**Problem description:** Write out exactly the lines running from the one that contains "1 & 0.2 & 0.8" through the end of the material.

**Listed entries:**
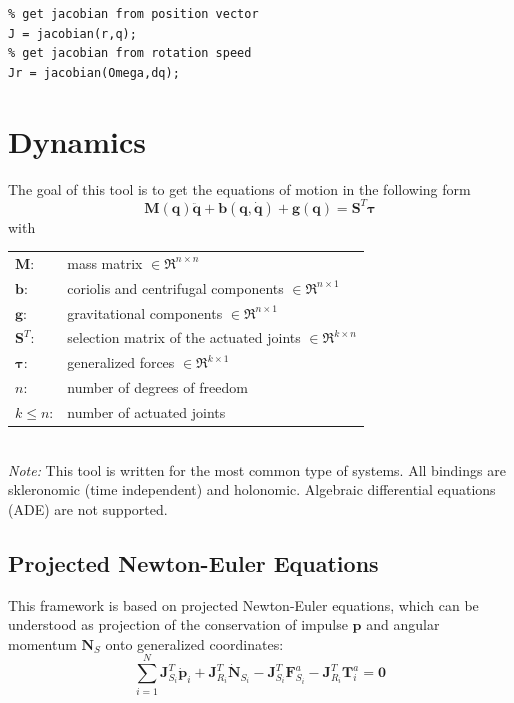 \begin{lstlisting}
% get jacobian from position vector
J = jacobian(r,q);
% get jacobian from rotation speed
Jr = jacobian(Omega,dq); 
\end{lstlisting}


\clearpage
\section{Dynamics}
The goal of this tool is to get the equations of motion in the following form
\begin{equation}\label{eq:eom}
\mathbf{M}\left(\mathbf{q}\right) \ddot{\mathbf{q}} + \mathbf{b}\left(\mathbf{q},\dot{\mathbf{q}}\right) + \mathbf{g}\left(\mathbf{q}\right) = \mathbf{S}^T \boldsymbol{\tau}
\end{equation}
with 
\\

\begin{tabular}{ll}
$\mathbf{M}$: & mass matrix $\in \Re^{n\times n}$\\
$\mathbf{b}$: & coriolis and centrifugal components $\in \Re^{n\times 1}$\\
$\mathbf{g}$: & gravitational components $\in \Re^{n\times 1}$\\
$\mathbf{S}^T$: & selection matrix of the actuated joints $\in \Re^{k\times n}$\\
$\boldsymbol{\tau}$: & generalized forces $\in \Re^{k\times 1}$ \\
$n$: & number of degrees of freedom \\
$k\leq n$: & number of actuated joints
\end{tabular} 
\\
\textit{Note:} This tool is written for the most common type of systems. All bindings are skleronomic (time independent) and holonomic.  Algebraic differential equations (ADE) are not supported.

\subsection{Projected Newton-Euler Equations}
This framework is based on projected Newton-Euler equations, which can be understood as projection of the conservation of impulse $\mathbf{p}$ and angular momentum $\mathbf{N}_S$ onto generalized coordinates:
\begin{equation}
\sum_{i=1}^N{\mathbf{J}_{S_i}^T \dot{\mathbf{p}}_i + \mathbf{J}_{R_i}^T \dot{\mathbf{N}}_{S_i} - \mathbf{J}_{S_i}^T\mathbf{F}^a_{S_i}} - \mathbf{J}_{R_i}^T\mathbf{T}^a_i = \mathbf{0}
\end{equation}

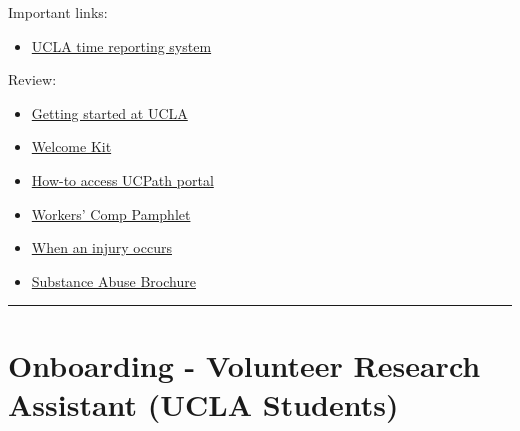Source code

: \documentclass[]{book}
\providecommand{\tightlist}{%
  \setlength{\itemsep}{0pt}\setlength{\parskip}{0pt}}
\begin{document}
Important links:

\begin{itemize}
\tightlist
\item
  \href{24https://uctrs.it.ucla.edu/}{UCLA time reporting system}
\end{itemize}

Review:

\begin{itemize}
\tightlist
\item
  \href{https://www.chr.ucla.edu/new-employee/getting-started}{Getting started at UCLA}
\item
  \href{https://ucnet.universityofcalifornia.edu/forms/pdf/welcome-kit.pdf}{Welcome Kit}
\item
  \href{https://www.centralresourceunit.ucla.edu/s/}{How-to access UCPath portal}
\item
  \href{https://ucla.app.box.com/s/jyzoag8v9qw6katuvgegjil8an2tsx2j}{Workers' Comp
  Pamphlet}
\item
  \href{https://ucla.app.box.com/s/nua4ypfpjlt1226fusney4zyvo6qzzhj}{When an injury occurs}
\item
  \href{https://ucla.app.box.com/s/qrj4j7bnca1r8fy9n1bdfdf6orf1g0dq}{Substance Abuse Brochure}
\end{itemize}

\begin{center}\rule{0.5\linewidth}{0.5pt}\end{center}

\hypertarget{onboarding---volunteer-research-assistant-ucla-students}{%
\section{Onboarding - Volunteer Research Assistant (UCLA Students)}\label{onboarding---volunteer-research-assistant-ucla-students}}
\end{document}
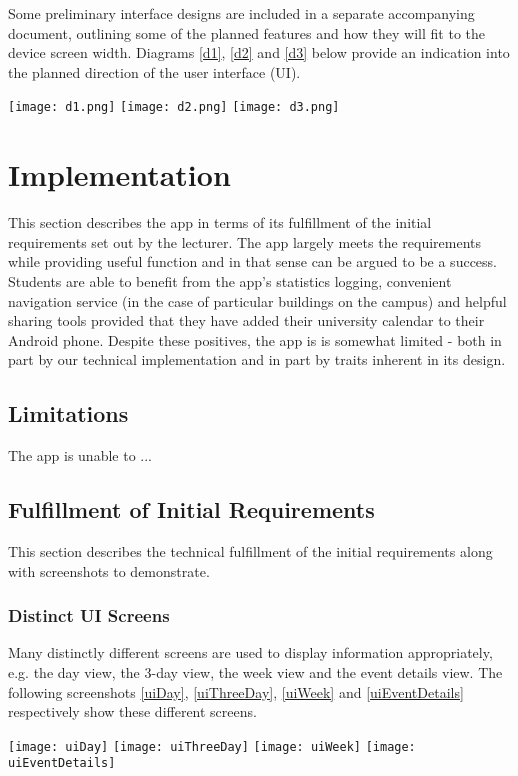 \documentclass{article}
\begin{document}
Some preliminary interface designs are included in a separate accompanying document, outlining some of the planned features and how they will fit to the device screen width. Diagrams \ref{d1}, \ref{d2} and \ref{d3} below provide an indication into the planned direction of the user interface (UI).

\texttt{[image: d1.png]}
\texttt{[image: d2.png]}
\texttt{[image: d3.png]}

\section{Implementation}
This section describes the app in terms of its fulfillment of the initial requirements set out by the lecturer. The app largely meets the requirements while providing useful function and in that sense can be argued to be a success. Students are able to benefit from the app's statistics logging, convenient navigation service (in the case of particular buildings on the campus) and helpful sharing tools provided that they have added their university calendar to their Android phone. Despite these positives, the app is is somewhat limited - both in part by our technical implementation and in part by traits inherent in its design. 

\subsection{Limitations}
The app is unable to ...

\subsection{Fulfillment of Initial Requirements}
This section describes the technical fulfillment of the initial requirements along with screenshots to demonstrate.

\subsubsection{Distinct UI Screens}
Many distinctly different screens are used to display information appropriately, e.g. the day view, the 3-day view, the week view and the event details view. The following screenshots \ref{uiDay}, \ref{uiThreeDay}, \ref{uiWeek} and \ref{uiEventDetails} respectively show these different screens.

\texttt{[image: uiDay]}
\texttt{[image: uiThreeDay]}
\texttt{[image: uiWeek]}
\texttt{[image: uiEventDetails]}
\end{document}

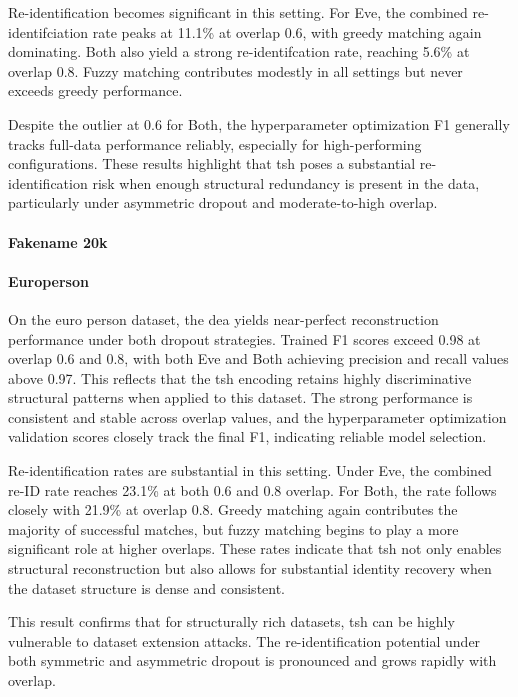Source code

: Re-identification becomes significant in this setting.
For Eve, the combined re-identifciation rate peaks at 11.1\% at overlap 0.6, with greedy matching again dominating.
Both also yield a strong re-identifcation rate, reaching 5.6\% at overlap 0.8.
Fuzzy matching contributes modestly in all settings but never exceeds greedy performance.

Despite the outlier at 0.6 for Both, the hyperparameter optimization F1 generally tracks full-data performance reliably, especially for high-performing configurations.
These results highlight that \ac{tsh} poses a substantial re-identification risk when enough structural redundancy is present in the data, particularly under asymmetric dropout and moderate-to-high overlap.


\paragraph{Fakename 20k}

\paragraph{Europerson}

On the euro person dataset, the \ac{dea} yields near-perfect reconstruction performance under both dropout strategies.
Trained F1 scores exceed 0.98 at overlap 0.6 and 0.8, with both Eve and Both achieving precision and recall values above 0.97.
This reflects that the \ac{tsh} encoding retains highly discriminative structural patterns when applied to this dataset.
The strong performance is consistent and stable across overlap values, and the hyperparameter optimization validation scores closely track the final F1, indicating reliable model selection.

Re-identification rates are substantial in this setting.
Under Eve, the combined re-ID rate reaches 23.1\% at both 0.6 and 0.8 overlap.
For Both, the rate follows closely with 21.9\% at overlap 0.8.
Greedy matching again contributes the majority of successful matches, but fuzzy matching begins to play a more significant role at higher overlaps.
These rates indicate that \ac{tsh} not only enables structural reconstruction but also allows for substantial identity recovery when the dataset structure is dense and consistent.

This result confirms that for structurally rich datasets, \ac{tsh} can be highly vulnerable to dataset extension attacks.
The re-identification potential under both symmetric and asymmetric dropout is pronounced and grows rapidly with overlap.


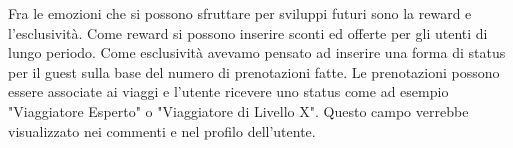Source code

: \documentclass[1_relazione.tex]{subfiles}
\begin{document}
Fra le emozioni che si possono sfruttare per sviluppi futuri sono la reward e l'esclusivit\`{a}. Come reward si possono inserire sconti ed offerte per gli utenti di lungo periodo. Come esclusivit\`{a} avevamo pensato ad inserire una forma di status per il guest sulla base del numero di prenotazioni fatte. Le prenotazioni possono essere associate ai viaggi e l'utente ricevere uno status come ad esempio "Viaggiatore Esperto" o "Viaggiatore di Livello X". Questo campo verrebbe visualizzato nei commenti e nel profilo dell'utente.
\end{document}
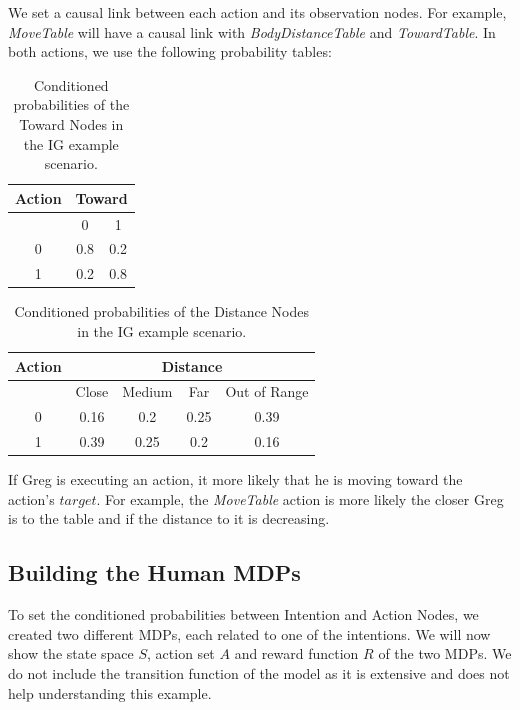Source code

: We set a causal link between each action and its observation nodes. For example, \textit{MoveTable} will have a causal link with \textit{BodyDistanceTable} and \textit{TowardTable}. In both actions, we use the following probability tables:

 \begin{table}[h!]
\centering
\begin{tabular}{|c|c|c|}
\hline
Action & \multicolumn{2}{|c|}{Toward} \\ \hline \hline
& 0 & 1 \\ \hline
0  & 0.8 & 0.2 \\ \hline
1 & 0.2 & 0.8 \\  \hline
\end{tabular}
\caption[Belief models in the IG scenario]{Conditioned probabilities of the Toward Nodes in the IG example scenario.}
 \label{table:intention-ig_toward}    
\end{table}

 \begin{table}[h!]
\centering
\begin{tabular}{|c|c|c|c|c|}
\hline
Action & \multicolumn{4}{|c|}{Distance} \\ \hline \hline
& Close & Medium & Far & Out of Range \\ \hline
0  & 0.16 & 0.2 & 0.25 & 0.39 \\ \hline
1 & 0.39 & 0.25 & 0.2 & 0.16 \\ \hline
\end{tabular}
\caption[Belief models in the IG scenario]{Conditioned probabilities of the Distance Nodes in the IG example scenario.}
 \label{table:intention-ig_distance}    
\end{table}

If Greg is executing an action, it  more likely that he is moving toward the action's $target$. For example, the \textit{MoveTable} action is more likely the closer Greg is to the table and if the distance to it is decreasing.

\subsection{Building the Human MDPs}
To set the conditioned probabilities between Intention and Action Nodes, we created two different MDPs, each related to one of the intentions. We will now show the state space $S$, action set $A$ and reward function $R$  of the two MDPs. We do not include the transition function of the model as it is extensive and does not help understanding this example.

**Answer to this problem:**
1 & 0.2 & 0.8 \\  \hline
\end{tabular}
\caption[Belief models in the IG scenario]{Conditioned probabilities of the Toward Nodes in the IG example scenario.}
 \label{table:intention-ig_toward}    
\end{table}

 \begin{table}[h!]
\centering
\begin{tabular}{|c|c|c|c|c|}
\hline
Action & \multicolumn{4}{|c|}{Distance} \\ \hline \hline
& Close & Medium & Far & Out of Range \\ \hline
0  & 0.16 & 0.2 & 0.25 & 0.39 \\ \hline
1 & 0.39 & 0.25 & 0.2 & 0.16 \\ \hline
\end{tabular}
\caption[Belief models in the IG scenario]{Conditioned probabilities of the Distance Nodes in the IG example scenario.}
 \label{table:intention-ig_distance}    
\end{table}

If Greg is executing an action, it  more likely that he is moving toward the action's $target$. For example, the \textit{MoveTable} action is more likely the closer Greg is to the table and if the distance to it is decreasing.

\subsection{Building the Human MDPs}
To set the conditioned probabilities between Intention and Action Nodes, we created two different MDPs, each related to one of the intentions. We will now show the state space $S$, action set $A$ and reward function $R$  of the two MDPs. We do not include the transition function of the model as it is extensive and does not help understanding this example.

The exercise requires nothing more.